> _Problem details_
Type out the data again, word for word and in full.

==== Information

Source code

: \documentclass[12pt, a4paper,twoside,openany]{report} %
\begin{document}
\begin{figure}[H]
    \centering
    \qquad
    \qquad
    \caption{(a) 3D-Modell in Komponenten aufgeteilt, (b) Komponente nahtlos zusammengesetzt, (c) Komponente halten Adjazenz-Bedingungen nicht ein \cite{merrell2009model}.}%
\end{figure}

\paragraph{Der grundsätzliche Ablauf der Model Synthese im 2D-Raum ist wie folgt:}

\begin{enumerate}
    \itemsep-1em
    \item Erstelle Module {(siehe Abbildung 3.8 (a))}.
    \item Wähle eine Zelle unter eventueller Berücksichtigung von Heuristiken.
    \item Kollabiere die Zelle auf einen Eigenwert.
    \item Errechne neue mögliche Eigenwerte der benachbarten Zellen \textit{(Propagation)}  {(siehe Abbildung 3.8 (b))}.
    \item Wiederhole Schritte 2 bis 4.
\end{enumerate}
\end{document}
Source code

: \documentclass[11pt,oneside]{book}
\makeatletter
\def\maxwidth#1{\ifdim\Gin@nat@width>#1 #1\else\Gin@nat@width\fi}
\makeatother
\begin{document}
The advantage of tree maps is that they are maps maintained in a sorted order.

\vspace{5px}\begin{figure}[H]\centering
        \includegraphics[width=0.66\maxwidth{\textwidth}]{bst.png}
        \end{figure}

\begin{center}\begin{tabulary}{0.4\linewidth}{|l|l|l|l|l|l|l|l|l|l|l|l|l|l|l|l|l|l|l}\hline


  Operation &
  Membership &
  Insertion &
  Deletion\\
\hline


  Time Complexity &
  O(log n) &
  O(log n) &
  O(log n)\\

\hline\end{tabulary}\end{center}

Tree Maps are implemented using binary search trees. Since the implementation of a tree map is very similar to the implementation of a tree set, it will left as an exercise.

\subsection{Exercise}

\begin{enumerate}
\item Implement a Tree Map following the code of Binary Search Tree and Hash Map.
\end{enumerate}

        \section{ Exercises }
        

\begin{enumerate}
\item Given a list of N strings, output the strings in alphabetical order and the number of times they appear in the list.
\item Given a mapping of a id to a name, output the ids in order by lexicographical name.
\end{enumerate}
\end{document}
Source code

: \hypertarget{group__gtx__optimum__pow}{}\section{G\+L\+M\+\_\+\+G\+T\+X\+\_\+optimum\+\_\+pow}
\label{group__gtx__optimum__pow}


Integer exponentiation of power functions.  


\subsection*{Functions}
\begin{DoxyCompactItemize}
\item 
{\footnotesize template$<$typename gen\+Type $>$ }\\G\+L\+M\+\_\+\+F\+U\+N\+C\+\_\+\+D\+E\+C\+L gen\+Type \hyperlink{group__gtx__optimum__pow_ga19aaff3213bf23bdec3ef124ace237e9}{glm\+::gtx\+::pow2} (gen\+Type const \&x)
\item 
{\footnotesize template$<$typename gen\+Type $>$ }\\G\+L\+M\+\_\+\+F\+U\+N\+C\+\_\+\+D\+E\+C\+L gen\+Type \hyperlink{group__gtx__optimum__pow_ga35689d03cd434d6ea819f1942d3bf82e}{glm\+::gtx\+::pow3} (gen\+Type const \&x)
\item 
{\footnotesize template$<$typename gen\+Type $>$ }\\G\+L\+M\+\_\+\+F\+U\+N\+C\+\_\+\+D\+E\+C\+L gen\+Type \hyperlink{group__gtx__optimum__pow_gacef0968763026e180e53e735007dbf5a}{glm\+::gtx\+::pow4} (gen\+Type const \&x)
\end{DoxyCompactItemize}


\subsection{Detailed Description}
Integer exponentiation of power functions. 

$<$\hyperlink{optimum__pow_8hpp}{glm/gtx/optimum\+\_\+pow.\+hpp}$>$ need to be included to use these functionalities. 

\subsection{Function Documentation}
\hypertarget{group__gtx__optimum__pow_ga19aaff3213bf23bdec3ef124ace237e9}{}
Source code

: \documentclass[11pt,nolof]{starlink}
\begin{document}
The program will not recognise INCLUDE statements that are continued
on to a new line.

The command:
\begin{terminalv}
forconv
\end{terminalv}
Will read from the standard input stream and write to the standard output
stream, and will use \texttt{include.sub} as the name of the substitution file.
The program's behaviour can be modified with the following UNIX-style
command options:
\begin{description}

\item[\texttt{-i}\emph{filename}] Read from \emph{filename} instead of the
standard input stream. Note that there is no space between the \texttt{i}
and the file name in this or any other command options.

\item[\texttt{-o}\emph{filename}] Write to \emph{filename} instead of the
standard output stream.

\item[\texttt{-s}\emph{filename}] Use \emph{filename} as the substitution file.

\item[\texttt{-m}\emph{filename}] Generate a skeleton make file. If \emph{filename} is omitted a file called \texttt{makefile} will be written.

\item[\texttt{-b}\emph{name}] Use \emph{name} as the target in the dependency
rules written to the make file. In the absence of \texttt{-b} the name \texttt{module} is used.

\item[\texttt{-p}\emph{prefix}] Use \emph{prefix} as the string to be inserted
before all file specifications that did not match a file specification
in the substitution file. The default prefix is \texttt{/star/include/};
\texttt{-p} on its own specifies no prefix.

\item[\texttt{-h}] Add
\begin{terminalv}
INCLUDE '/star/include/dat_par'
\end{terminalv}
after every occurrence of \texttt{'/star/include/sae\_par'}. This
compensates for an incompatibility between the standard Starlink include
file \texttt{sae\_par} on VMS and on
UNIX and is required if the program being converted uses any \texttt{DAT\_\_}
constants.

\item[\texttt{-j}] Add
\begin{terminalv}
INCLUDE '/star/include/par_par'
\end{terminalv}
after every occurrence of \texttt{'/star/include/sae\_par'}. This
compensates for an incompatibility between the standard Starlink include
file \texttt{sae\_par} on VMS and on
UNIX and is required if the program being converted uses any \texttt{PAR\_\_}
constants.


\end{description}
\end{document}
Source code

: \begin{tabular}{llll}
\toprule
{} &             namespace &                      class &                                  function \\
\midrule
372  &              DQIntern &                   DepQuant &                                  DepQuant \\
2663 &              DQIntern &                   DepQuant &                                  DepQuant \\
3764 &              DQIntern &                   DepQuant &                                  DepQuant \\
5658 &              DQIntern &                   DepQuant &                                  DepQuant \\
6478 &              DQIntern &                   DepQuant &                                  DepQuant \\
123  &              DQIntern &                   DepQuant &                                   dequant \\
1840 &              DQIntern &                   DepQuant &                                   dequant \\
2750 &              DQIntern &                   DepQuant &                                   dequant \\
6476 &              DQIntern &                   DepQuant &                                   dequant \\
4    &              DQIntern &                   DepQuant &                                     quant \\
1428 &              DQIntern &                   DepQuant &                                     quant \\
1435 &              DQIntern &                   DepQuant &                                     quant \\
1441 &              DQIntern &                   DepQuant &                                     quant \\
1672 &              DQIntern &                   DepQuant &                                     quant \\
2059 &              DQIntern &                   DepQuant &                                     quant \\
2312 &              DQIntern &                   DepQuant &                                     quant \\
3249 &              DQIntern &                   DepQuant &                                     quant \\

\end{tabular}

========

> _Answer box_
Source code

: \documentclass[12pt, a4paper,twoside,openany]{report} %
\begin{document}
\begin{figure}[H]
    \centering
    \qquad
    \qquad
    \caption{(a) 3D-Modell in Komponenten aufgeteilt, (b) Komponente nahtlos zusammengesetzt, (c) Komponente halten Adjazenz-Bedingungen nicht ein \cite{merrell2009model}.}%
\end{figure}

\paragraph{Der grundsätzliche Ablauf der Model Synthese im 2D-Raum ist wie folgt:}

\begin{enumerate}
    \itemsep-1em
    \item Erstelle Module {(siehe Abbildung 3.8 (a))}.
    \item Wähle eine Zelle unter eventueller Berücksichtigung von Heuristiken.
    \item Kollabiere die Zelle auf einen Eigenwert.
    \item Errechne neue mögliche Eigenwerte der benachbarten Zellen \textit{(Propagation)}  {(siehe Abbildung 3.8 (b))}.
    \item Wiederhole Schritte 2 bis 4.
\end{enumerate}
\end{document}
Source code

: \documentclass[11pt,oneside]{book}
\makeatletter
\def\maxwidth#1{\ifdim\Gin@nat@width>#1 #1\else\Gin@nat@width\fi}
\makeatother
\begin{document}
The advantage of tree maps is that they are maps maintained in a sorted order.

\vspace{5px}\begin{figure}[H]\centering
        \includegraphics[width=0.66\maxwidth{\textwidth}]{bst.png}
        \end{figure}

\begin{center}\begin{tabulary}{0.4\linewidth}{|l|l|l|l|l|l|l|l|l|l|l|l|l|l|l|l|l|l|l}\hline


  Operation &
  Membership &
  Insertion &
  Deletion\\
\hline


  Time Complexity &
  O(log n) &
  O(log n) &
  O(log n)\\

\hline\end{tabulary}\end{center}

Tree Maps are implemented using binary search trees. Since the implementation of a tree map is very similar to the implementation of a tree set, it will left as an exercise.

\subsection{Exercise}

\begin{enumerate}
\item Implement a Tree Map following the code of Binary Search Tree and Hash Map.
\end{enumerate}

        \section{ Exercises }
        

\begin{enumerate}
\item Given a list of N strings, output the strings in alphabetical order and the number of times they appear in the list.
\item Given a mapping of a id to a name, output the ids in order by lexicographical name.
\end{enumerate}
\end{document}
Source code

: \hypertarget{group__gtx__optimum__pow}{}\section{G\+L\+M\+\_\+\+G\+T\+X\+\_\+optimum\+\_\+pow}
\label{group__gtx__optimum__pow}


Integer exponentiation of power functions.  


\subsection*{Functions}
\begin{DoxyCompactItemize}
\item 
{\footnotesize template$<$typename gen\+Type $>$ }\\G\+L\+M\+\_\+\+F\+U\+N\+C\+\_\+\+D\+E\+C\+L gen\+Type \hyperlink{group__gtx__optimum__pow_ga19aaff3213bf23bdec3ef124ace237e9}{glm\+::gtx\+::pow2} (gen\+Type const \&x)
\item 
{\footnotesize template$<$typename gen\+Type $>$ }\\G\+L\+M\+\_\+\+F\+U\+N\+C\+\_\+\+D\+E\+C\+L gen\+Type \hyperlink{group__gtx__optimum__pow_ga35689d03cd434d6ea819f1942d3bf82e}{glm\+::gtx\+::pow3} (gen\+Type const \&x)
\item 
{\footnotesize template$<$typename gen\+Type $>$ }\\G\+L\+M\+\_\+\+F\+U\+N\+C\+\_\+\+D\+E\+C\+L gen\+Type \hyperlink{group__gtx__optimum__pow_gacef0968763026e180e53e735007dbf5a}{glm\+::gtx\+::pow4} (gen\+Type const \&x)
\end{DoxyCompactItemize}


\subsection{Detailed Description}
Integer exponentiation of power functions. 

$<$\hyperlink{optimum__pow_8hpp}{glm/gtx/optimum\+\_\+pow.\+hpp}$>$ need to be included to use these functionalities. 

\subsection{Function Documentation}
\hypertarget{group__gtx__optimum__pow_ga19aaff3213bf23bdec3ef124ace237e9}{}
Source code

: \documentclass[11pt,nolof]{starlink}
\begin{document}
The program will not recognise INCLUDE statements that are continued
on to a new line.

The command:
\begin{terminalv}
forconv
\end{terminalv}
Will read from the standard input stream and write to the standard output
stream, and will use \texttt{include.sub} as the name of the substitution file.
The program's behaviour can be modified with the following UNIX-style
command options:
\begin{description}

\item[\texttt{-i}\emph{filename}] Read from \emph{filename} instead of the
standard input stream. Note that there is no space between the \texttt{i}
and the file name in this or any other command options.

\item[\texttt{-o}\emph{filename}] Write to \emph{filename} instead of the
standard output stream.

\item[\texttt{-s}\emph{filename}] Use \emph{filename} as the substitution file.

\item[\texttt{-m}\emph{filename}] Generate a skeleton make file. If \emph{filename} is omitted a file called \texttt{makefile} will be written.

\item[\texttt{-b}\emph{name}] Use \emph{name} as the target in the dependency
rules written to the make file. In the absence of \texttt{-b} the name \texttt{module} is used.

\item[\texttt{-p}\emph{prefix}] Use \emph{prefix} as the string to be inserted
before all file specifications that did not match a file specification
in the substitution file. The default prefix is \texttt{/star/include/};
\texttt{-p} on its own specifies no prefix.

\item[\texttt{-h}] Add
\begin{terminalv}
INCLUDE '/star/include/dat_par'
\end{terminalv}
after every occurrence of \texttt{'/star/include/sae\_par'}. This
compensates for an incompatibility between the standard Starlink include
file \texttt{sae\_par} on VMS and on
UNIX and is required if the program being converted uses any \texttt{DAT\_\_}
constants.

\item[\texttt{-j}] Add
\begin{terminalv}
INCLUDE '/star/include/par_par'
\end{terminalv}
after every occurrence of \texttt{'/star/include/sae\_par'}. This
compensates for an incompatibility between the standard Starlink include
file \texttt{sae\_par} on VMS and on
UNIX and is required if the program being converted uses any \texttt{PAR\_\_}
constants.


\end{description}
\end{document}
Source code

: \begin{tabular}{llll}
\toprule
{} &             namespace &                      class &                                  function \\
\midrule
372  &              DQIntern &                   DepQuant &                                  DepQuant \\
2663 &              DQIntern &                   DepQuant &                                  DepQuant \\
3764 &              DQIntern &                   DepQuant &                                  DepQuant \\
5658 &              DQIntern &                   DepQuant &                                  DepQuant \\
6478 &              DQIntern &                   DepQuant &                                  DepQuant \\
123  &              DQIntern &                   DepQuant &                                   dequant \\
1840 &              DQIntern &                   DepQuant &                                   dequant \\
2750 &              DQIntern &                   DepQuant &                                   dequant \\
6476 &              DQIntern &                   DepQuant &                                   dequant \\
4    &              DQIntern &                   DepQuant &                                     quant \\
1428 &              DQIntern &                   DepQuant &                                     quant \\
1435 &              DQIntern &                   DepQuant &                                     quant \\
1441 &              DQIntern &                   DepQuant &                                     quant \\
1672 &              DQIntern &                   DepQuant &                                     quant \\
2059 &              DQIntern &                   DepQuant &                                     quant \\
2312 &              DQIntern &                   DepQuant &                                     quant \\
3249 &              DQIntern &                   DepQuant &                                     quant \\

\end{tabular}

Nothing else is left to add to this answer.